### INFORMATION SUPPLIED

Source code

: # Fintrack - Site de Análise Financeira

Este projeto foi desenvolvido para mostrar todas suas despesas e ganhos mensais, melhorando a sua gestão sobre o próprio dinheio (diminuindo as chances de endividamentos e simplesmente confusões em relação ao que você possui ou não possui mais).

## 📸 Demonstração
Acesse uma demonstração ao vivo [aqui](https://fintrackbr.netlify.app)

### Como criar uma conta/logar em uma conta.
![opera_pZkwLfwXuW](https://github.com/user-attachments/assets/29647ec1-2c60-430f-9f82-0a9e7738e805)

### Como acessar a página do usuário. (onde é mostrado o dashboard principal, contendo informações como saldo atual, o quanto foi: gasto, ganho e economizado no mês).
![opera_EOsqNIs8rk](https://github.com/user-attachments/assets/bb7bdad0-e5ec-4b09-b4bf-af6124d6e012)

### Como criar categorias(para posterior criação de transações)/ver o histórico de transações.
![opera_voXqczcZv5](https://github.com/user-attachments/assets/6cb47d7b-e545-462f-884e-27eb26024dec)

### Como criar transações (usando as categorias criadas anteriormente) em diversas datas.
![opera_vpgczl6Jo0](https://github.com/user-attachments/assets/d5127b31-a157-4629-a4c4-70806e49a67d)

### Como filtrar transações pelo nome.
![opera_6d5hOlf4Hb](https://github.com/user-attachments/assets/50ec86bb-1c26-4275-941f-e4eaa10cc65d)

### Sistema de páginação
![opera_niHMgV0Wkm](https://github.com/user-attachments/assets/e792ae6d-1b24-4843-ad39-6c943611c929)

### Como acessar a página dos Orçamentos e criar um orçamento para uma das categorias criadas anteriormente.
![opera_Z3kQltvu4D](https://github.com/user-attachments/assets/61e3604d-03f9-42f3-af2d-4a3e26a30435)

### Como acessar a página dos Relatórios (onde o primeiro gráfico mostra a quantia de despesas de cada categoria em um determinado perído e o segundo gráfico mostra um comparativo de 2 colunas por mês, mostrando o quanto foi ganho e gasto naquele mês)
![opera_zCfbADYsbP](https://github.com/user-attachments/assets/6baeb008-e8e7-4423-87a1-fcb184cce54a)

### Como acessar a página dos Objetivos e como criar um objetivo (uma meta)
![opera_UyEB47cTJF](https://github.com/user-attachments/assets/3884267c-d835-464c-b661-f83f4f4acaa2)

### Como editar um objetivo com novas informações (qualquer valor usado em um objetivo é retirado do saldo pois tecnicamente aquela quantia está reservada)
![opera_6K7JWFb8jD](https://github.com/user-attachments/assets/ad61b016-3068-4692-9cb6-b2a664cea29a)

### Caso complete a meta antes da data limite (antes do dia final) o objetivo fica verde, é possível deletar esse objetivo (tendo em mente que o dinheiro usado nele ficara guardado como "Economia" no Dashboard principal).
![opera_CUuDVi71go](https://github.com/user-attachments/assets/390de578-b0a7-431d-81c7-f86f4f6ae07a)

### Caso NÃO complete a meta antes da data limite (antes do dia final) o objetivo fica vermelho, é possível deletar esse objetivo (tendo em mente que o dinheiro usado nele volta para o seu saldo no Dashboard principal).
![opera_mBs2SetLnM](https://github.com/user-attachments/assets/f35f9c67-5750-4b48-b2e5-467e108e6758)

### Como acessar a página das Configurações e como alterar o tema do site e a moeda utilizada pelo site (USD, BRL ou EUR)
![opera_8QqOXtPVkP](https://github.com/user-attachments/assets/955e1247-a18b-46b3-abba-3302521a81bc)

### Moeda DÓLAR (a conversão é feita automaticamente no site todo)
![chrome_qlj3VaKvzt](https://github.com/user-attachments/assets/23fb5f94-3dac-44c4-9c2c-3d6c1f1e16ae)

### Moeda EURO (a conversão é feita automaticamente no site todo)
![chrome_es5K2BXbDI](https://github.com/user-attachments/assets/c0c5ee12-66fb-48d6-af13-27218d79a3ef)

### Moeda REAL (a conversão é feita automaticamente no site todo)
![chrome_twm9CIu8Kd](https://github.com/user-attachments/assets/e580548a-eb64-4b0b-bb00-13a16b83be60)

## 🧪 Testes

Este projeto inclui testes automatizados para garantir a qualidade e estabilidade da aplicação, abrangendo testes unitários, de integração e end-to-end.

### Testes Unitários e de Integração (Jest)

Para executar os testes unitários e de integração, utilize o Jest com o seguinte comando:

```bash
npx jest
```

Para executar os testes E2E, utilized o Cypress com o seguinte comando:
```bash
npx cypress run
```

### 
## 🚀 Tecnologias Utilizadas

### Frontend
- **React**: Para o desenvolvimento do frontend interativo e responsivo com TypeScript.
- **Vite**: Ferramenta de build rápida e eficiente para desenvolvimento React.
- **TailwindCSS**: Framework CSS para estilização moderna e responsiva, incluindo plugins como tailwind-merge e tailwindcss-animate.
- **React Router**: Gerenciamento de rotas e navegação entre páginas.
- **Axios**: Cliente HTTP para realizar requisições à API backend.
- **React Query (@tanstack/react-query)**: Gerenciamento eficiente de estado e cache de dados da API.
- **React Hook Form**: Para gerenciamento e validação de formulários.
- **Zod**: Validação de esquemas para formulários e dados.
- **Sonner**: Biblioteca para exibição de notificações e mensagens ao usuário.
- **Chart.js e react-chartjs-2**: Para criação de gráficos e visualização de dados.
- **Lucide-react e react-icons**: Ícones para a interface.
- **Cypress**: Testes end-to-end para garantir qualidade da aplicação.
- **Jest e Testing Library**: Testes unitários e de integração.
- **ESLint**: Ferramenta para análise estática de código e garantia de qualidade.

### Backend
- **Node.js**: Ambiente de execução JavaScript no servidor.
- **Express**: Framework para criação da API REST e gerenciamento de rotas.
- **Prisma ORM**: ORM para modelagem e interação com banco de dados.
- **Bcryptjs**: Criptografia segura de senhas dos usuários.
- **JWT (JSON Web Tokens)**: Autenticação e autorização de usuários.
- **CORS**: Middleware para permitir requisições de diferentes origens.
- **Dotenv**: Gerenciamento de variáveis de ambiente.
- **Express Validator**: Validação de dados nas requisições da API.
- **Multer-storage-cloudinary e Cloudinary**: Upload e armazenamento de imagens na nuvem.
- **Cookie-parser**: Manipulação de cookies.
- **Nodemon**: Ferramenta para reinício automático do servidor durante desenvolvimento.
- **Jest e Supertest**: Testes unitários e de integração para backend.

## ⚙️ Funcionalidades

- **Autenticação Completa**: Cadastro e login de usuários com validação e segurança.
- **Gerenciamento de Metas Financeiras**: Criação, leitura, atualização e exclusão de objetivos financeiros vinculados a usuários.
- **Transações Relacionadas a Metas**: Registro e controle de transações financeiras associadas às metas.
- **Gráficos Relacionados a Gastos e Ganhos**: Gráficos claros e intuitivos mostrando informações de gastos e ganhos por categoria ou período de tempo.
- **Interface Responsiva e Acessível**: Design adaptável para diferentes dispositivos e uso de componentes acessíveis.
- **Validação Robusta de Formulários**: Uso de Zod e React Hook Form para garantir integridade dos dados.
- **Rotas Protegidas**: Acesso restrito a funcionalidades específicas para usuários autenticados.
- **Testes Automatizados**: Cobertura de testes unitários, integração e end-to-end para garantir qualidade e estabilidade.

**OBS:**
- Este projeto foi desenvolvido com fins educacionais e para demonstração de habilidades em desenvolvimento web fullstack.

### TASK DESCRIPTION
Return, line for line and unchanged, the data from its first line through the line containing "### Como criar transações".

### ANSWER SECTION
Source code

: # Fintrack - Site de Análise Financeira

Este projeto foi desenvolvido para mostrar todas suas despesas e ganhos mensais, melhorando a sua gestão sobre o próprio dinheio (diminuindo as chances de endividamentos e simplesmente confusões em relação ao que você possui ou não possui mais).

## 📸 Demonstração
Acesse uma demonstração ao vivo [aqui](https://fintrackbr.netlify.app)

### Como criar uma conta/logar em uma conta.
![opera_pZkwLfwXuW](https://github.com/user-attachments/assets/29647ec1-2c60-430f-9f82-0a9e7738e805)

### Como acessar a página do usuário. (onde é mostrado o dashboard principal, contendo informações como saldo atual, o quanto foi: gasto, ganho e economizado no mês).
![opera_EOsqNIs8rk](https://github.com/user-attachments/assets/bb7bdad0-e5ec-4b09-b4bf-af6124d6e012)

### Como criar categorias(para posterior criação de transações)/ver o histórico de transações.
![opera_voXqczcZv5](https://github.com/user-attachments/assets/6cb47d7b-e545-462f-884e-27eb26024dec)

### Como criar transações (usando as categorias criadas anteriormente) em diversas datas.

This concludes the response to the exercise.